#### Work required
For the records that follow, please set down exactly the lines between the one holding "0 else 1+ \\" and the one holding "and everything is", inclusive, and only those.

#### Materials provided

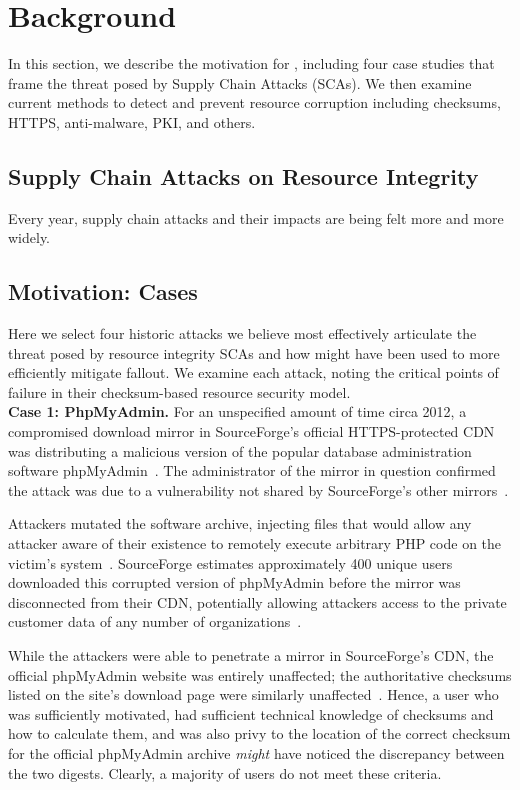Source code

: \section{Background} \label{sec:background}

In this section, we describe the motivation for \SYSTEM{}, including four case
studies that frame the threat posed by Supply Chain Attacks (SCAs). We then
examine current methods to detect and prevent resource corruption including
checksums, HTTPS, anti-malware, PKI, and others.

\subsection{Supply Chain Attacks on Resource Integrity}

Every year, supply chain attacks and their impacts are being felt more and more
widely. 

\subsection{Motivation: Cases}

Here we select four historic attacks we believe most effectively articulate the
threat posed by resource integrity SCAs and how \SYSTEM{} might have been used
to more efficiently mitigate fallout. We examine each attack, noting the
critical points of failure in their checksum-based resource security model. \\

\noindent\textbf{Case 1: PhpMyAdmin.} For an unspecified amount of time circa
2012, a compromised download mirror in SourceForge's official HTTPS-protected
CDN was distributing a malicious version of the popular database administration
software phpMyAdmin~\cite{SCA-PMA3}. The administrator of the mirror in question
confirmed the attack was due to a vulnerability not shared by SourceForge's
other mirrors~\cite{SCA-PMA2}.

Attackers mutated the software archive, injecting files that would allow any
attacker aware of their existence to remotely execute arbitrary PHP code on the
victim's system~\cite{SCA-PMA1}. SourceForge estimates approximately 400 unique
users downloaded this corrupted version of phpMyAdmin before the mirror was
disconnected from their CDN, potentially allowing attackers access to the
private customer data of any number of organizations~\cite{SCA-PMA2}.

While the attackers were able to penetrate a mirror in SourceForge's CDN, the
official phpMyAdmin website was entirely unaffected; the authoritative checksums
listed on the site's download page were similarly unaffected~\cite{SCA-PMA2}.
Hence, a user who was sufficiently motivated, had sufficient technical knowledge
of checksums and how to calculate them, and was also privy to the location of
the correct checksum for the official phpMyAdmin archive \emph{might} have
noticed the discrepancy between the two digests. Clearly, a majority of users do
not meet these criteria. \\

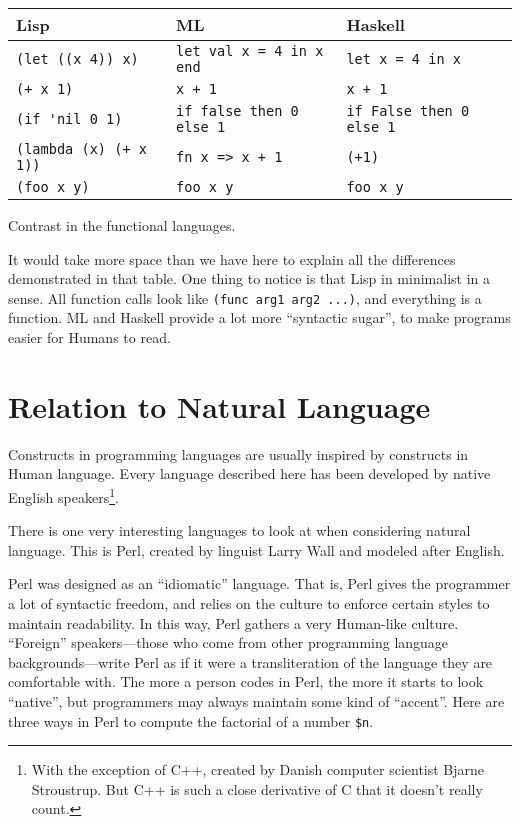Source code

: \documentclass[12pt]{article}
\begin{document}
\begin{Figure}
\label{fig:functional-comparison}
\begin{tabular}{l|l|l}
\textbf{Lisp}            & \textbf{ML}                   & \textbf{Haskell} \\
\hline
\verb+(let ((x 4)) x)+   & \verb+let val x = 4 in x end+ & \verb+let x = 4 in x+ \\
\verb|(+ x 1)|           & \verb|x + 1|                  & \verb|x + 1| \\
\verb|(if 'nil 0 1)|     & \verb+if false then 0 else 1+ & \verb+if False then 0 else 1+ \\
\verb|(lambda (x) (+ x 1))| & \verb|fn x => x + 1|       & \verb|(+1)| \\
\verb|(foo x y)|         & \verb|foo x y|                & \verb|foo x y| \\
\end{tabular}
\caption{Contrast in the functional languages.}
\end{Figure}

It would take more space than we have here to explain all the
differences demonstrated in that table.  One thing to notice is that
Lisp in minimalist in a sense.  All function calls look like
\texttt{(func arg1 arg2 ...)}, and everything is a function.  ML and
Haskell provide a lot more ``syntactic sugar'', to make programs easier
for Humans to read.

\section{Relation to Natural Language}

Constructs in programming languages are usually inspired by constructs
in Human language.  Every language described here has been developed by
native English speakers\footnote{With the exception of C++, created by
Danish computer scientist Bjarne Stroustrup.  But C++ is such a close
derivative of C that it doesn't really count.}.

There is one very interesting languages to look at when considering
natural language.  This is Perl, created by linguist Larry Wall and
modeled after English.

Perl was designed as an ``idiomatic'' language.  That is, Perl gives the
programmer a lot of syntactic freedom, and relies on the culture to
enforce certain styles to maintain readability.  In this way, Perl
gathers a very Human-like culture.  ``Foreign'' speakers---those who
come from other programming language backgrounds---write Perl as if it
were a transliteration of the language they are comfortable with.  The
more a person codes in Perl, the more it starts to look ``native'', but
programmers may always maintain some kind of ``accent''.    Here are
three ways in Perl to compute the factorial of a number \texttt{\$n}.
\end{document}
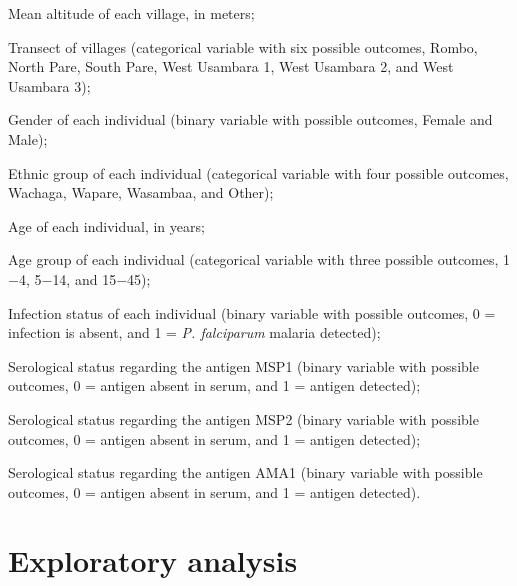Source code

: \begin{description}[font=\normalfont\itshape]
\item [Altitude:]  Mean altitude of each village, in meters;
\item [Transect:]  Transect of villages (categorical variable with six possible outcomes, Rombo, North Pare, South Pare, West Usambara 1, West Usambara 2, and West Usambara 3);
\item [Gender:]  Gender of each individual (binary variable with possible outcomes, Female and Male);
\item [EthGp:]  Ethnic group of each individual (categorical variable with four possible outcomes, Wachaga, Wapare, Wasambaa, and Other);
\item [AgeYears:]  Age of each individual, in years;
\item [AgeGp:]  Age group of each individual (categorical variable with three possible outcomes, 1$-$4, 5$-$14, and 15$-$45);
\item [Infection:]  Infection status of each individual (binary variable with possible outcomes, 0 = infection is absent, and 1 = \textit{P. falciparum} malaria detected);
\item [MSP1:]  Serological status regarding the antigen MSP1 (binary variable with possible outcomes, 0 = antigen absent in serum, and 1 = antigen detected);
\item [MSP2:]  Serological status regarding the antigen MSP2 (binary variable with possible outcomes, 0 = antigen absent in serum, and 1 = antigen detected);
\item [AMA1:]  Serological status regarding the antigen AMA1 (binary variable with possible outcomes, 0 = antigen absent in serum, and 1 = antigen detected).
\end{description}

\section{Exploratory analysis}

* * *

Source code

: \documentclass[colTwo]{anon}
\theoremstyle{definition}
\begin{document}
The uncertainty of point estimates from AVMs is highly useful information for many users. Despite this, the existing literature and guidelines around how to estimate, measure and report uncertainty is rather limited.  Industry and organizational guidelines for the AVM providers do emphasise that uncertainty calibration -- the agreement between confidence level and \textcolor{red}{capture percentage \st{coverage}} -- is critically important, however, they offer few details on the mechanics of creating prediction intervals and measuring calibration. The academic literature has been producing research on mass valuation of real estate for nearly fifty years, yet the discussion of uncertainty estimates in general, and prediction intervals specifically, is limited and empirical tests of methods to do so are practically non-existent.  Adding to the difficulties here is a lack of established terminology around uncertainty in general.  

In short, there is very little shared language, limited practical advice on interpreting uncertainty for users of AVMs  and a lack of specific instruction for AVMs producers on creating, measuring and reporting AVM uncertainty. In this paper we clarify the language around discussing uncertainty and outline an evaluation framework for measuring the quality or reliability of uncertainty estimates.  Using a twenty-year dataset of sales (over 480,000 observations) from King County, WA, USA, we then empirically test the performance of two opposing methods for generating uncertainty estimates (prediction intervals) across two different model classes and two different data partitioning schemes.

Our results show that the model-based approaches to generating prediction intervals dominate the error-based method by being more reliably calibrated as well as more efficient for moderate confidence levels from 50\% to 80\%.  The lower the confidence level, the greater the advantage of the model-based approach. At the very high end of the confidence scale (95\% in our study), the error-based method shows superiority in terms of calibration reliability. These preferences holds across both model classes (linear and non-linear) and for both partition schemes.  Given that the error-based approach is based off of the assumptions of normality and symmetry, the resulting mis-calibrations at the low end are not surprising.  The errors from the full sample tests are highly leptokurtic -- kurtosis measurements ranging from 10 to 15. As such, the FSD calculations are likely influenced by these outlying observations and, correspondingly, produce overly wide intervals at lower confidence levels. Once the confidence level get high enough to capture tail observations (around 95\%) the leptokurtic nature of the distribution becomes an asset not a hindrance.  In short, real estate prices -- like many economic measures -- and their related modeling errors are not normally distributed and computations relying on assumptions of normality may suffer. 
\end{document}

---

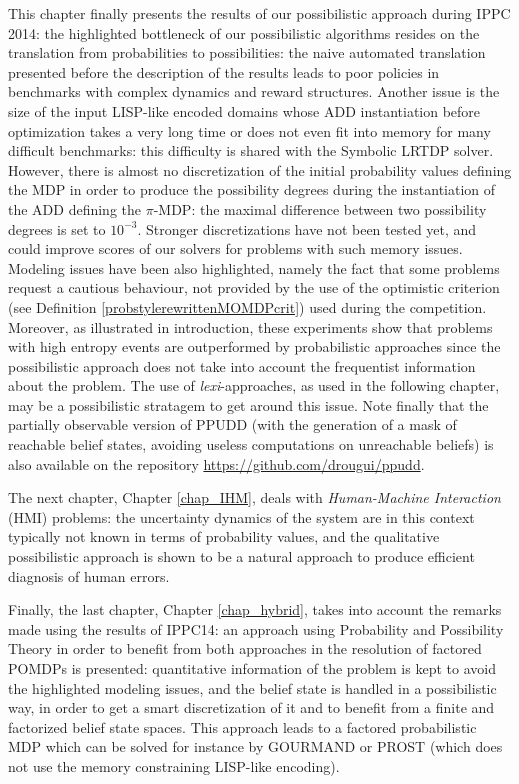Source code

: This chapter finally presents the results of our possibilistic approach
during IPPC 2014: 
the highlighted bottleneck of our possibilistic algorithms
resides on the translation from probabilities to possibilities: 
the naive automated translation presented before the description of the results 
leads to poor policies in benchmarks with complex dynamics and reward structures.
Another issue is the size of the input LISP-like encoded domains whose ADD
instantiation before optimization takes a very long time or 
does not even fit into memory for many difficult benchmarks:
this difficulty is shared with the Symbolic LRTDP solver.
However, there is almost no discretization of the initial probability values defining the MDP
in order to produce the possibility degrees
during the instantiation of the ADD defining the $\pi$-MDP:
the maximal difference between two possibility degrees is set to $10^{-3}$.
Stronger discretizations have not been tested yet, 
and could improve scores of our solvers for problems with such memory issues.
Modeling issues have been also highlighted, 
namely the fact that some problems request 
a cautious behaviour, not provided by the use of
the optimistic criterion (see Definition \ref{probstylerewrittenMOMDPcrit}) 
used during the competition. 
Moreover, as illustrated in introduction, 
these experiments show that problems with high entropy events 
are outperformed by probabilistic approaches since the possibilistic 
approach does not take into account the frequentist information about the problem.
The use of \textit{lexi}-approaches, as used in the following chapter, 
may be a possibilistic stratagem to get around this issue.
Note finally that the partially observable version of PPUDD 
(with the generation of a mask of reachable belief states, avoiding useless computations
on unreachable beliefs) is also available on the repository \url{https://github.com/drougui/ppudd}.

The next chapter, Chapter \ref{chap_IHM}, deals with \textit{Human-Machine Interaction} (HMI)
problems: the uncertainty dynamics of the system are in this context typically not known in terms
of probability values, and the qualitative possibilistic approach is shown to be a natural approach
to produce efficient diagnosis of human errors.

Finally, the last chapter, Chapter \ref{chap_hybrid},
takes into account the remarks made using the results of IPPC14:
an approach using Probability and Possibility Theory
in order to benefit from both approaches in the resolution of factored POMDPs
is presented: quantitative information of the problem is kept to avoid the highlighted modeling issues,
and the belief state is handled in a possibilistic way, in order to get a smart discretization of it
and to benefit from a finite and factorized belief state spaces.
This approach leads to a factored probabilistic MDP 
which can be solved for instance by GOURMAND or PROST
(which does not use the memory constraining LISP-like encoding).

#### Expected output
\verb|(if 'nil 0 1)|     & \verb+if false then 0 else 1+ & \verb+if False then 0 else 1+ \\
\verb|(lambda (x) (+ x 1))| & \verb|fn x => x + 1|       & \verb|(+1)| \\
\verb|(foo x y)|         & \verb|foo x y|                & \verb|foo x y| \\
\end{tabular}
\caption{Contrast in the functional languages.}
\end{Figure}

It would take more space than we have here to explain all the
differences demonstrated in that table.  One thing to notice is that
Lisp in minimalist in a sense.  All function calls look like
\texttt{(func arg1 arg2 ...)}, and everything is a function.  ML and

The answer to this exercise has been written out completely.